(Beginning of Exercise materials)

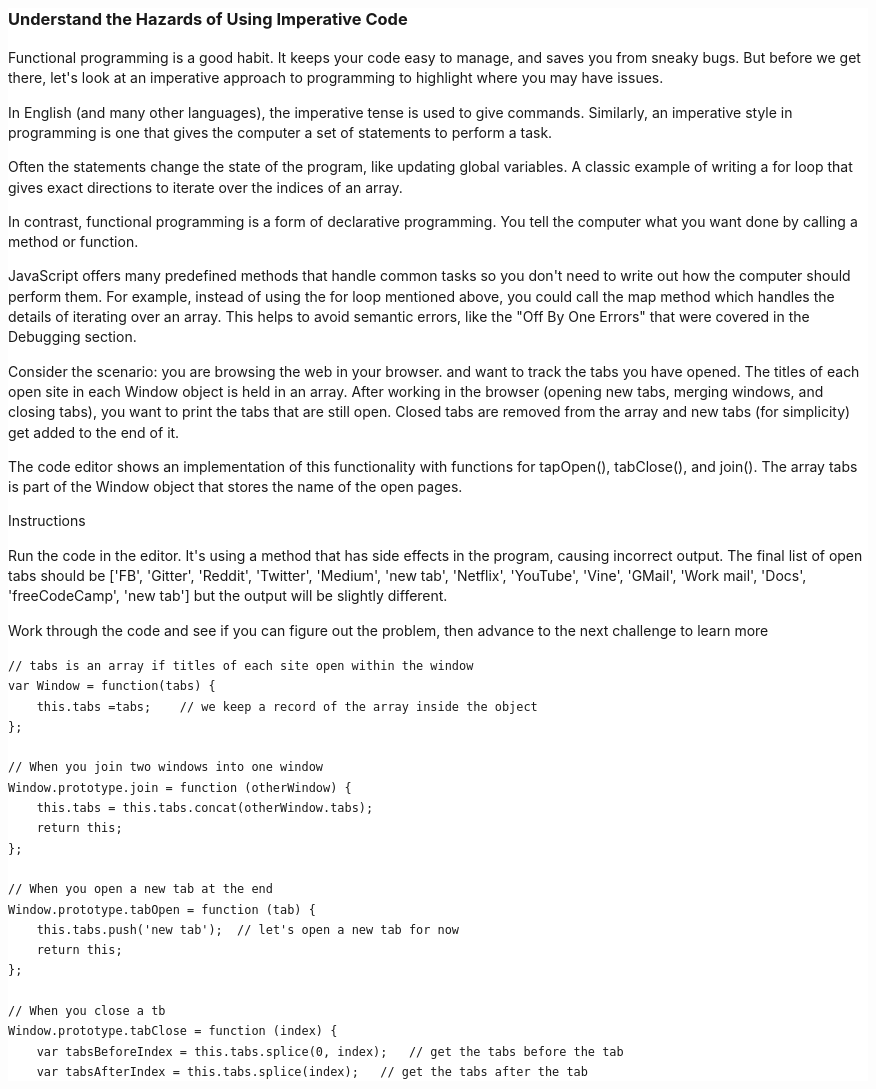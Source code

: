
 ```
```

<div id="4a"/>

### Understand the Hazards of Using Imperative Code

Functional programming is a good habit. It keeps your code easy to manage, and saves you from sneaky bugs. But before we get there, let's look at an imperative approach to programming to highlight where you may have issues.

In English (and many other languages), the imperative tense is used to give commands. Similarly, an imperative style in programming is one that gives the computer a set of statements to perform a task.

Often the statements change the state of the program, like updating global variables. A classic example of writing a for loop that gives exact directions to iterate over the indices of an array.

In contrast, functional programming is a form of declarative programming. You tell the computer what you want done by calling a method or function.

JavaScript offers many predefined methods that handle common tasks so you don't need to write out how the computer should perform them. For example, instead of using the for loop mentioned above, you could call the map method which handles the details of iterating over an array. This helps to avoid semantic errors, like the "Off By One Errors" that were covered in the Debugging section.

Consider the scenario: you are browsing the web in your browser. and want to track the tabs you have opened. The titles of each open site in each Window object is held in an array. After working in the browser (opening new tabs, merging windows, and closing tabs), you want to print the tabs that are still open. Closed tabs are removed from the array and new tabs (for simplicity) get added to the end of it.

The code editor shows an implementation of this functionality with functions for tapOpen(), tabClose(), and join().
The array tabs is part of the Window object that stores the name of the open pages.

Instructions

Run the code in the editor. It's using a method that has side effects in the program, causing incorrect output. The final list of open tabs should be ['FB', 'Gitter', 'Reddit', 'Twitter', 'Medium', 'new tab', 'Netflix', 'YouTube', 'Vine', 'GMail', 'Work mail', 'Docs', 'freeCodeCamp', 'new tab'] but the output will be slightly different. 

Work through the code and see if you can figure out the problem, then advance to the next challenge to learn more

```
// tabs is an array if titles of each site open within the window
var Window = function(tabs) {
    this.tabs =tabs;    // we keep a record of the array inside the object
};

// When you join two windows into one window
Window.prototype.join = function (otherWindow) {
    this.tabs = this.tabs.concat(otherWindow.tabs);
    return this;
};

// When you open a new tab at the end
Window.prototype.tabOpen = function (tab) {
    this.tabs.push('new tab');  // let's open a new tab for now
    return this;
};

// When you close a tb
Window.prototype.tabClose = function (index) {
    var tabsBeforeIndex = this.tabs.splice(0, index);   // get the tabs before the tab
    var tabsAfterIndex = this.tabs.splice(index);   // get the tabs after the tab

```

(End of Exercise materials)
(Beginning of Exercise materials)

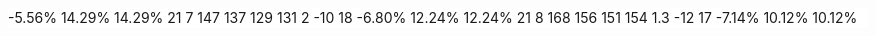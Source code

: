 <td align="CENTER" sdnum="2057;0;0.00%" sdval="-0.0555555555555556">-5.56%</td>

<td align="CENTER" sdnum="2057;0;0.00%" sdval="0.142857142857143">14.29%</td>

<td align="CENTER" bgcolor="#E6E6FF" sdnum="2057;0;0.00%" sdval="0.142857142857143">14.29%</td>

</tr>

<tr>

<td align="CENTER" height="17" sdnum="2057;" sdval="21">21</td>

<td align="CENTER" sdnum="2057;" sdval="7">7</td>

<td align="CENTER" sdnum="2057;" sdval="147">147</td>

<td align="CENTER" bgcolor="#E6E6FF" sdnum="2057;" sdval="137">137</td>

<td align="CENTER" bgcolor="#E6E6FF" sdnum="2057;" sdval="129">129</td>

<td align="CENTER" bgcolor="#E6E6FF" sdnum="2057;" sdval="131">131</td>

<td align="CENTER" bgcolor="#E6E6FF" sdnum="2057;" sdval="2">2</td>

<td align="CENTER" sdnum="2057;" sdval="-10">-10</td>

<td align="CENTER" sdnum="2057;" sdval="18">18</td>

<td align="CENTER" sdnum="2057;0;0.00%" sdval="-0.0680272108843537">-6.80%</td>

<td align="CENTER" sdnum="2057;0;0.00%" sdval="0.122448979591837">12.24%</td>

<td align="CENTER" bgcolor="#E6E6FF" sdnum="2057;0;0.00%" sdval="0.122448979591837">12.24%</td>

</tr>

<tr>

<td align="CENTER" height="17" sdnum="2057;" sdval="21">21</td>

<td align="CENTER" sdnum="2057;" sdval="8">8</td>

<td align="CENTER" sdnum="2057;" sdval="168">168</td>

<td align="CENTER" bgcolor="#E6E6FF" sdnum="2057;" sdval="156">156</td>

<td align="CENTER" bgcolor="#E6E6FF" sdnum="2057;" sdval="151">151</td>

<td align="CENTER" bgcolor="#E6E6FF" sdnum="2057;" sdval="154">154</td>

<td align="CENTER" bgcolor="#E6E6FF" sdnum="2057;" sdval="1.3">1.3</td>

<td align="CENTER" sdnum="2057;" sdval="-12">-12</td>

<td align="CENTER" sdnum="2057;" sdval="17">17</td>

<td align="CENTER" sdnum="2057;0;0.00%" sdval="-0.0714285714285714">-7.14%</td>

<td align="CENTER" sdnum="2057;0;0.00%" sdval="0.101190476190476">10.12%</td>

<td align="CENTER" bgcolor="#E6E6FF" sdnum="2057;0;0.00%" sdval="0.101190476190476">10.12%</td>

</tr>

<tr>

(End of Exercise materials)

**Try it**
Could you write out, exactly as they stand, only the lines above that begin at the line with "JavaScript offers many" and stop after the line with "Instructions"?

**Expected answer**
JavaScript offers many predefined methods that handle common tasks so you don't need to write out how the computer should perform them. For example, instead of using the for loop mentioned above, you could call the map method which handles the details of iterating over an array. This helps to avoid semantic errors, like the "Off By One Errors" that were covered in the Debugging section.

Consider the scenario: you are browsing the web in your browser. and want to track the tabs you have opened. The titles of each open site in each Window object is held in an array. After working in the browser (opening new tabs, merging windows, and closing tabs), you want to print the tabs that are still open. Closed tabs are removed from the array and new tabs (for simplicity) get added to the end of it.

The code editor shows an implementation of this functionality with functions for tapOpen(), tabClose(), and join().
The array tabs is part of the Window object that stores the name of the open pages.

Instructions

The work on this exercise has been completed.